Stephen Biddle, a George Washington University professor of international affairs, said the Paris attack may create a political imperative to do more militarily against IS, but he thinks it would be a mistake to launch a U.S. ground war.
“To defeat ISIL decisively would require hundreds of thousands of Western ground troops, but nobody thinks the ISIL threat warrants that scale of commitment, and in fact it doesn’t,” Biddle said.
At the core of the U.S. strategy in Iraq is a belief that unless local forces are empowered to retake and secure their own territory, any military gains the U.S. could make by leading the charge would be short-lived. In Syria, Obama had been unwilling to get more involved in a civil war, although he recently agreed to send a few dozen special operations forces.
One new wrinkle since Friday’s attacks in Paris is the prospect of France asking its NATO allies to come to its aid, invoking the 28 members’ treaty obligation to consider an armed attack on one member as an attack against them all. That has happened only once in NATO’s 66-year history: in the aftermath of the 9/11 attacks against the U.S.
James Stavridis, the retired Navy admiral who served as NATO’s top commander in Europe from 2009 to 2013, said NATO should play a military role now.
“NATO’s actions need to be deliberate, meaningful and at a significant scale,” Stavridis said by email, adding that consultations among the allies should begin shortly.
Stavridis, who is dean of the Fletcher School of Law and Diplomacy at Tufts University, said NATO special forces could be called on in Iraq and Syria as aircraft spotters and as trainers of anti-IS fighters. They also could gather intelligence and conduct raids, he said. The alliance should welcome nonmember participants, including Russia, he said.
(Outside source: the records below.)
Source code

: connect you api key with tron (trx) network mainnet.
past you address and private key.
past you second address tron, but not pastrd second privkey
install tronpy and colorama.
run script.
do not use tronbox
“Soft power and playing the long game matter in the Middle East, but there is a time for the ruthless application of hard power,” Stavridis said. “This is that time, and NATO should respond militarily against the Islamic State with vigor.
Obama began U.S. bombing in Iraq and Syria, along with the deployment of military advisers to Iraq, more than a year ago. And although thousands of IS fighters have been killed, the U.S.-led coalition campaign has had only limited successes.
Overall the extremists remain in control of about a third of Iraq and Syria. IS continues to impose its unforgiving brand of radical Islam and carrying out atrocities against minority groups, including sexual enslavement of women.
Richard Fontaine, president of the Center for a New American Security, a Washington think tank, said the Obama administration almost certainly will consider new ways to accelerate its military campaign.
Fontaine, a former foreign policy adviser to Sen. John McCain, R-Ariz., said Obama might opt for at least two changes in Iraq that he has resisted thus far: embedding U.S. military advisers in Iraqi army units closer to the front lines, and deploying forward air controllers on the battlefield to improve the effectiveness of U.S. airstrikes.
He saw little chance, however, of the U.S. undertaking a ground invasion of Syria.
“I wouldn’t put that in the realistic category,” he said.
Biddle, the George Washington University professor, said he expects a limited escalation from the U.S. and its allies, but he sees no options that would make a decisive military difference.
“Elected officials feel obligated to do something when bad news emerges from ISIL,” he said. “So they escalate a bit. Because the escalation falls far short of what’s needed to defeat ISIL, the escalation doesn’t solve the problem, and so there’s more bad news of some kind a few months later and the cycle repeats. This could go on a long time. My guess is that the Paris attacks will also follow this pattern.”